[Saved entries]
((

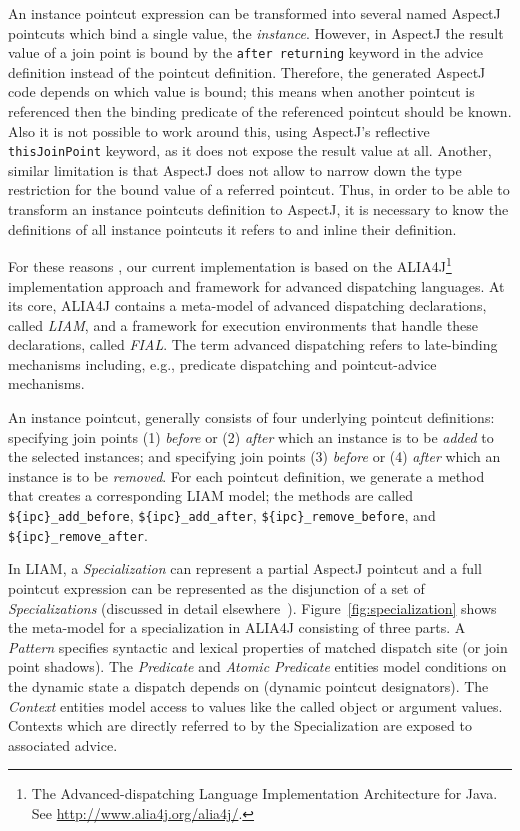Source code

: \documentclass{acm_proc_article-sp}
\begin{document}
An instance pointcut expression can be transformed into several named AspectJ pointcuts which bind a single value, the \emph{instance}.
However, in AspectJ the result value of a join point is bound by the \lstinline{after returning} keyword in the advice definition instead of the pointcut definition.
Therefore, the generated AspectJ code depends on which value is bound; this means when another pointcut is referenced then the binding predicate of the referenced pointcut should be known.
Also it is not possible to work around this, using AspectJ's reflective \lstinline{thisJoinPoint} keyword, as it does not expose the result value at all.
Another, similar limitation is that AspectJ does not allow to narrow down the type restriction for the bound value of a referred pointcut.
Thus, in order to be able to transform an instance pointcuts definition to AspectJ, it is necessary to know the definitions of all instance pointcuts it refers to and inline their definition.

For these reasons , our current implementation is based on the ALIA4J\footnote{The Advanced-dispatching Language Implementation Architecture for Java. See \url{http://www.alia4j.org/alia4j/}.}~\cite{Bockisch2012,Bockisch2011} implementation approach and framework for advanced dispatching languages.
At its core, ALIA4J contains a meta-model of advanced dispatching declarations, called \emph{LIAM}, and a framework for execution environments that handle these declarations, called \emph{FIAL}.
The term advanced dispatching refers to late-binding mechanisms including, e.g., predicate dispatching and pointcut-advice mechanisms.

An instance pointcut, generally consists of four underlying pointcut definitions: specifying join points (1) \emph{before} or (2) \emph{after} which an instance is to be \emph{added} to the selected instances; and specifying join points (3) \emph{before} or (4) \emph{after} which an instance is to be \emph{removed}.
For each pointcut definition, we generate a method that creates a corresponding LIAM model; the methods are called \lstinline!${ipc}_add_before!, \lstinline!${ipc}_add_after!, \lstinline!${ipc}_remove_before!, and \lstinline!${ipc}_remove_after!.

In LIAM, a \emph{Specialization} can represent a partial AspectJ pointcut and a full pointcut expression can be represented as the disjunction of a set of \emph{Specializations} (discussed in detail elsewhere~\cite{Bockisch2007}). 
Figure~\ref{fig:specialization} shows the meta-model for a specialization in ALIA4J consisting of three parts.
A \emph{Pattern} specifies syntactic and lexical properties of matched dispatch site (or join point shadows).
The \emph{Predicate} and \emph{Atomic Predicate} entities model conditions on the dynamic state a dispatch depends on (dynamic pointcut designators).
The \emph{Context} entities model access to values like the called object or argument values.
Contexts which are directly referred to by the Specialization are exposed to associated advice.
\end{document}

))

■ Task objective
Excluding the pictures, transcribe all of the entries exactly.

■ Written reply
Source code

: \documentclass{acm_proc_article-sp}
\begin{document}
An instance pointcut expression can be transformed into several named AspectJ pointcuts which bind a single value, the \emph{instance}.
However, in AspectJ the result value of a join point is bound by the \lstinline{after returning} keyword in the advice definition instead of the pointcut definition.
Therefore, the generated AspectJ code depends on which value is bound; this means when another pointcut is referenced then the binding predicate of the referenced pointcut should be known.
Also it is not possible to work around this, using AspectJ's reflective \lstinline{thisJoinPoint} keyword, as it does not expose the result value at all.
Another, similar limitation is that AspectJ does not allow to narrow down the type restriction for the bound value of a referred pointcut.
Thus, in order to be able to transform an instance pointcuts definition to AspectJ, it is necessary to know the definitions of all instance pointcuts it refers to and inline their definition.

For these reasons , our current implementation is based on the ALIA4J\footnote{The Advanced-dispatching Language Implementation Architecture for Java. See \url{http://www.alia4j.org/alia4j/}.}~\cite{Bockisch2012,Bockisch2011} implementation approach and framework for advanced dispatching languages.
At its core, ALIA4J contains a meta-model of advanced dispatching declarations, called \emph{LIAM}, and a framework for execution environments that handle these declarations, called \emph{FIAL}.
The term advanced dispatching refers to late-binding mechanisms including, e.g., predicate dispatching and pointcut-advice mechanisms.

An instance pointcut, generally consists of four underlying pointcut definitions: specifying join points (1) \emph{before} or (2) \emph{after} which an instance is to be \emph{added} to the selected instances; and specifying join points (3) \emph{before} or (4) \emph{after} which an instance is to be \emph{removed}.
For each pointcut definition, we generate a method that creates a corresponding LIAM model; the methods are called \lstinline!${ipc}_add_before!, \lstinline!${ipc}_add_after!, \lstinline!${ipc}_remove_before!, and \lstinline!${ipc}_remove_after!.

In LIAM, a \emph{Specialization} can represent a partial AspectJ pointcut and a full pointcut expression can be represented as the disjunction of a set of \emph{Specializations} (discussed in detail elsewhere~\cite{Bockisch2007}). 
Figure~\ref{fig:specialization} shows the meta-model for a specialization in ALIA4J consisting of three parts.
A \emph{Pattern} specifies syntactic and lexical properties of matched dispatch site (or join point shadows).
The \emph{Predicate} and \emph{Atomic Predicate} entities model conditions on the dynamic state a dispatch depends on (dynamic pointcut designators).
The \emph{Context} entities model access to values like the called object or argument values.
Contexts which are directly referred to by the Specialization are exposed to associated advice.
\end{document}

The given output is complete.